▶ [Data extracted from a collection]:
━━━━━━━━━━
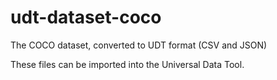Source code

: # udt-dataset-coco

The COCO dataset, converted to UDT format (CSV and JSON)

These files can be imported into the Universal Data Tool.
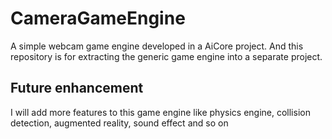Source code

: # CameraGameEngine
A simple webcam game engine developed in a AiCore project. And this repository is for extracting the generic game engine into a separate project. 

## Future enhancement
I will add more features to this game engine like physics engine, collision detection, augmented reality, sound effect and so on
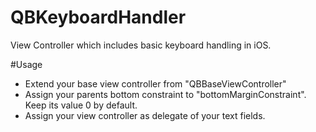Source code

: # QBKeyboardHandler
View Controller which includes basic keyboard handling in iOS. 

#Usage
* Extend your base view controller from "QBBaseViewController"
* Assign your parents bottom constraint to "bottomMarginConstraint". Keep its value 0 by default.
* Assign your view controller as delegate of your text fields.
━━━━━━━━━━
▶ [THE PROBLEM]: Set down exactly and only the lines from the line that contains "These files can" through the last line of the entries above, with both of those lines included and the pictures left out.

▶ [RESULT OF THE EXERCISE]:
These files can be imported into the Universal Data Tool.
Source code

: # CameraGameEngine
A simple webcam game engine developed in a AiCore project. And this repository is for extracting the generic game engine into a separate project. 

## Future enhancement
I will add more features to this game engine like physics engine, collision detection, augmented reality, sound effect and so on
Source code

: # QBKeyboardHandler
View Controller which includes basic keyboard handling in iOS. 

#Usage
* Extend your base view controller from "QBBaseViewController"
* Assign your parents bottom constraint to "bottomMarginConstraint". Keep its value 0 by default.
* Assign your view controller as delegate of your text fields.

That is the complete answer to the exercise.